LucasAlegre · ffelten · Oct 31, 2024 · Oct 22, 2024
diff --git a/docs/algos/performances.md b/docs/algos/performances.md
@@ -12,7 +12,7 @@ For single-policy algorithms, the metric used will be the scalarized return of t
 
 ### Multi-policy algorithms
 For multi-policy algorithms, we propose to rely on various metrics to assess the quality of the **discounted** Pareto Fronts (PF) or Convex Coverage Set (CCS). In general, we want to have a metric that is able to assess the convergence of the PF, a metric that is able to assess the diversity of the PF, and a hybrid metric assessing both.

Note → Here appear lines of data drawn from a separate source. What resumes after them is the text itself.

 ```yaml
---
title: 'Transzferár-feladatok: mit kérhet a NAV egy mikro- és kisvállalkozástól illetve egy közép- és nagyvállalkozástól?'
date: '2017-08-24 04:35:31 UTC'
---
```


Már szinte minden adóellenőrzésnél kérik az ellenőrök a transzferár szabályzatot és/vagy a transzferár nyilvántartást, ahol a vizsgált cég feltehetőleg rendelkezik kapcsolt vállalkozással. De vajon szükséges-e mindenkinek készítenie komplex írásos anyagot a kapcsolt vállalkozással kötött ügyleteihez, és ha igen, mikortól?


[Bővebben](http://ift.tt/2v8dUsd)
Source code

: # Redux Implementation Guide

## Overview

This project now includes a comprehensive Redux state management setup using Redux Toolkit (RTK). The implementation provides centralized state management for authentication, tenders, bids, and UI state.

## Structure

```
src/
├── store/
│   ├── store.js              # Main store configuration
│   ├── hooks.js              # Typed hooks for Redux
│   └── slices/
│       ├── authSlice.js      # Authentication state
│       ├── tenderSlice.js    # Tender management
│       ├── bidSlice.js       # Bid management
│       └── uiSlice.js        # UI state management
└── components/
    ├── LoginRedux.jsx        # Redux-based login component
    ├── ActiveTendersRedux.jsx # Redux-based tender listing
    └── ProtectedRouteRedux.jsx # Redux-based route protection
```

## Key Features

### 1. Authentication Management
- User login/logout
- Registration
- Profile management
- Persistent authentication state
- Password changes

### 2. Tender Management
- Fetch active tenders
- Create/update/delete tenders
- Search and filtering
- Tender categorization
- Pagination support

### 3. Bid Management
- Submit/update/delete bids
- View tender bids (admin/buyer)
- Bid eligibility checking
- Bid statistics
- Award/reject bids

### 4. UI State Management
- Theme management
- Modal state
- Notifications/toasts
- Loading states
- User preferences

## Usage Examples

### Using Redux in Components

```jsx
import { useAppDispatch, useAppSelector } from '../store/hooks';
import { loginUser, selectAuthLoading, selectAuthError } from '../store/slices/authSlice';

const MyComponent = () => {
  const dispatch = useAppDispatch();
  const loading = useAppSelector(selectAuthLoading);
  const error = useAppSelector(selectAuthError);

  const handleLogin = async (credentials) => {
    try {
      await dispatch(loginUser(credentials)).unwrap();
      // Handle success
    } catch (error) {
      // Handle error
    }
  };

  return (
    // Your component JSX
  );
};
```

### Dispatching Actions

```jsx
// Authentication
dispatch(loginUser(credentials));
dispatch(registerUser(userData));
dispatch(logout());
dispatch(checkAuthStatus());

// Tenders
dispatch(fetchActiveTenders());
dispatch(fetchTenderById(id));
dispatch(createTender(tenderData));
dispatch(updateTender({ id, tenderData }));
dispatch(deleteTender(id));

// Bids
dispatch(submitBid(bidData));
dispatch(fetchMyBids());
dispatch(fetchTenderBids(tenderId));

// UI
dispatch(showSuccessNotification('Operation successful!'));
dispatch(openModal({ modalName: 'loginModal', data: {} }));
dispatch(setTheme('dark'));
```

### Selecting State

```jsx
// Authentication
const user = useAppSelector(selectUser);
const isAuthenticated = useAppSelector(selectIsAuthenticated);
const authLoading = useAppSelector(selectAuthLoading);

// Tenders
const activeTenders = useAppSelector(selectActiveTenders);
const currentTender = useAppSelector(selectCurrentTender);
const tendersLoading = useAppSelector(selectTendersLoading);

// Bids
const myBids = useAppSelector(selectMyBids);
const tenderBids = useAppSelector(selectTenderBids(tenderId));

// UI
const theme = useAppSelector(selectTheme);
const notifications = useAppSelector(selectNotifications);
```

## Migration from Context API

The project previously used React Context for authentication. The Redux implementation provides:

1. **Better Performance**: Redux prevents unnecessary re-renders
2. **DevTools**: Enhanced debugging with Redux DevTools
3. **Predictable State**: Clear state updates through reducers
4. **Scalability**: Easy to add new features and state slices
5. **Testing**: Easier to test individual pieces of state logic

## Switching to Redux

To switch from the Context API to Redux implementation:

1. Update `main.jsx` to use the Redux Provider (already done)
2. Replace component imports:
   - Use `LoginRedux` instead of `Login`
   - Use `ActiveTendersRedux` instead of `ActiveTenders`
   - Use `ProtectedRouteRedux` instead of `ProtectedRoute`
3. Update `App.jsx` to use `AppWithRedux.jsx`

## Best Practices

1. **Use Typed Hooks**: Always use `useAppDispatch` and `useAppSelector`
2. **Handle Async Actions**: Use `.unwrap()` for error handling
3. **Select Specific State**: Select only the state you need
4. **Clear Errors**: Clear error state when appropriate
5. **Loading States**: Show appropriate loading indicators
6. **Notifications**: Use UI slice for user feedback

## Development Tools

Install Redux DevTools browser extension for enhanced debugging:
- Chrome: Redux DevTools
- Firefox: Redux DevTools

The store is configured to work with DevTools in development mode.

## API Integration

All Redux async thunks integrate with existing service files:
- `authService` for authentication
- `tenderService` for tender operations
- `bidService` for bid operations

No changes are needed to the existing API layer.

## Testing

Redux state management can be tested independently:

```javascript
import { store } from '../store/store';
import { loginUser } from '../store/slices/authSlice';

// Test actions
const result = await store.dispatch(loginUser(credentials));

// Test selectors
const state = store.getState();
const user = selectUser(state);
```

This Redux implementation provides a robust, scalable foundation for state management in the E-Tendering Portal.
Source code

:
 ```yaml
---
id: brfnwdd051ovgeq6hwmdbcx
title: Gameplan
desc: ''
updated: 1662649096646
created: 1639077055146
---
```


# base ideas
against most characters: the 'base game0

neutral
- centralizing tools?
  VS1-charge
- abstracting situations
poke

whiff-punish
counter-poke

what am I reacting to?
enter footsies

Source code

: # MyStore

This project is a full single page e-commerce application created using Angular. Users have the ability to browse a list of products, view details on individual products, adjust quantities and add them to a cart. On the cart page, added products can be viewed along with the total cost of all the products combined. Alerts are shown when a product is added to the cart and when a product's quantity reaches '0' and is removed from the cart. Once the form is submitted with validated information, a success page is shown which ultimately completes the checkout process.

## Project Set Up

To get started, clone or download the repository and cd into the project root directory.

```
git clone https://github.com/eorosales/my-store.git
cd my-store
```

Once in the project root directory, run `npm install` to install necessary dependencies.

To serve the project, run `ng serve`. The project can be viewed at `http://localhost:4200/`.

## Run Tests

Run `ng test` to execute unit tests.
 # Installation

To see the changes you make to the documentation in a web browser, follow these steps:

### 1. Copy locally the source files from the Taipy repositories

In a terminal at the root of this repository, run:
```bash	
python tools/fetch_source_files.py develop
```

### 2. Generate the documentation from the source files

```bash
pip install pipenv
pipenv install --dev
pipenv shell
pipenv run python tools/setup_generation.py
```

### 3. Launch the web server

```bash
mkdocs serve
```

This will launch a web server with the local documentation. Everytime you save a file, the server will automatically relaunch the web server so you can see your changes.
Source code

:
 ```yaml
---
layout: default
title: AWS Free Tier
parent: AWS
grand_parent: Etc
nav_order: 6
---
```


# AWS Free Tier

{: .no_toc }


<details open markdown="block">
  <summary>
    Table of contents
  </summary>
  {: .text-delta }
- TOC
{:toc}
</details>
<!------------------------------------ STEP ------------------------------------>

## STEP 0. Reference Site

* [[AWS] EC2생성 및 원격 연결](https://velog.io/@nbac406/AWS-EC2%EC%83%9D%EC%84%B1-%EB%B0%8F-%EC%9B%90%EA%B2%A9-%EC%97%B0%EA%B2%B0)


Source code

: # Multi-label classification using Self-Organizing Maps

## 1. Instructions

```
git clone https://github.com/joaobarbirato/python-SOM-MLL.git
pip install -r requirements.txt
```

The metrics are implemented in `common/performance_indicators`. We propose to use the following metrics:
-* (Diversity) Sparsity: average distance between each consecutive point in the PF. From the PGMORL paper [1]. Keyword: `eval/sparsity`.
+* **[Do not use]** (Diversity) Sparsity: average distance between each consecutive point in the PF. From the PGMORL paper [1]. Keyword: `eval/sparsity`.
 * (Diversity) Cardinality: number of points in the PF. Keyword: `eval/cardinality`.
 * (Convergence) IGD: a SOTA metric from Multi-Objective Optimization (MOO) literature. It requires a reference PF that we can compute a posteriori. That is, we do a merge of all the PFs found by the method and compute the IGD with respect to this reference PF. Keyword: `eval/igd`.
 * (Hybrid) Hypervolume: a SOTA metric from MOO and MORL literature. Keyword: `eval/hypervolume`.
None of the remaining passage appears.